Sentença reconhece o direito dos docentes à instrução dos processos administrativos de conversão do tempo trabalhado em condições prejudiciais à saúde com Laudos Técnicos Ambientais baseados no histórico das funções exercidas. UFRRJ terá prazo de 60 dias para retomar análises.
A Assessoria Jurídica da ADUR, Boechat e Wagner Advogados, informa atualizações na Ação Civil Pública nº 5013825-14.2024.4.02.5101, relativa à contagem e conversão de tempo especial em comum dos professores que estiveram expostos a condições prejudiciais à saúde ao longo de sua carreira junto à UFRRJ.
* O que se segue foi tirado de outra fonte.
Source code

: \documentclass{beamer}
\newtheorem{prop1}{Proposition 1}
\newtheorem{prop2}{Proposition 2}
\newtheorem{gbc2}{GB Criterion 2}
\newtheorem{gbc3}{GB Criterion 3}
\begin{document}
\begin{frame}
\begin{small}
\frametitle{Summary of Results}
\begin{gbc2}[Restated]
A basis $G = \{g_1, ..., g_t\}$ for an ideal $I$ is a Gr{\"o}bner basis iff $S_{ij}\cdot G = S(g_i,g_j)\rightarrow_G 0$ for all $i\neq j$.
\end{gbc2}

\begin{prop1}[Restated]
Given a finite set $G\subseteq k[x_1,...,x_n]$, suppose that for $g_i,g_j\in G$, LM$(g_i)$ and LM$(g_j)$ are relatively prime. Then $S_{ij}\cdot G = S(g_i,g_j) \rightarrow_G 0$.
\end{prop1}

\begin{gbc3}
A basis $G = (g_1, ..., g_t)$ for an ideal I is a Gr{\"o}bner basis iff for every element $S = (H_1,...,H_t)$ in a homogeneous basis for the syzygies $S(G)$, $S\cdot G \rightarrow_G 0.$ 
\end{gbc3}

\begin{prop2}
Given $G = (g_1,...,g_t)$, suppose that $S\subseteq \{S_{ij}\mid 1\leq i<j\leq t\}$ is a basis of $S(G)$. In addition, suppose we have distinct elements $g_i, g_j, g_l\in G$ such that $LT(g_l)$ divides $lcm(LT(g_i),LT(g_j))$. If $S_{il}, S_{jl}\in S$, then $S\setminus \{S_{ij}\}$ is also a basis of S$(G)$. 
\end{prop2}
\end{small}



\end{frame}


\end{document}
Esta ação judicial foi proposta por conta dos reiterados obstáculos criados pela Administração da Universidade, que sistematicamente vinha dificultando a análise do período laboral estatutário, especialmente para épocas anteriores a 2013. Ainda em junho de 2024, foi realizada Audiência de Conciliação, oportunidade em que a Universidade se comprometeu a realizar os estudos ambientais nos locais de trabalho, sem, contudo, ter apresentado resultados conclusivos.
Não sendo possível a conciliação, a sentença judicial determinou que a UFRRJ instrua os processos administrativos de conversão do tempo de atividade especial em comum na seguinte forma:
i) elaboração de Laudos Técnicos Ambientais, baseados no histórico das funções exercidas pelo servidor;
ii) inclusão, nos laudos, dos respectivos locais de trabalho, atividades desempenhadas e outros fatores capazes de alterar/mensurar a exposição a fatores de risco (exposição aos agentes nocivos químicos, físicos, biológicos ou associação de agentes prejudiciais à saúde ou à integridade física);
iii) tudo conforme metodologia aplicada nos relatórios contidos no processo judicial, dando-se plena ciência aos servidores interessados para acompanhamento pessoal, respeitando o devido processo legal.
Em 28 de maio de 2026, o Juízo da 20ª Vara Federal do Rio de Janeiro julgou os Embargos de Declaração opostos pela Assessoria Jurídica da ADUR contra a sentença original. Os embargos foram apresentados para sanar omissão quanto à necessidade de a UFRRJ cumprir, desde já, a determinação da sentença.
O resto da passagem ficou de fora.